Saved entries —
------------------------------------------------------------------------

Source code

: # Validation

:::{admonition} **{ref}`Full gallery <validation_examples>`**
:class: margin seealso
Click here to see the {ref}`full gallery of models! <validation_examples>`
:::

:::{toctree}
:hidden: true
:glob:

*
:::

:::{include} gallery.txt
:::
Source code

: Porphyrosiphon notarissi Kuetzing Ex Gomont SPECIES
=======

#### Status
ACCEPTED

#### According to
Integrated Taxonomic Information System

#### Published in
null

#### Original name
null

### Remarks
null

------------------------------------------------------------------------

Work required — What should appear is an exact copy of the lines from the one with "Click here to" through the end of the entries above, ends included, and no other text.

Result below —
Click here to see the {ref}`full gallery of models! <validation_examples>`
:::

:::{toctree}
:hidden: true
:glob:

*
:::

:::{include} gallery.txt
:::
Source code

: Porphyrosiphon notarissi Kuetzing Ex Gomont SPECIES
=======

#### Status
ACCEPTED

#### According to
Integrated Taxonomic Information System

#### Published in
null

#### Original name
null

### Remarks
null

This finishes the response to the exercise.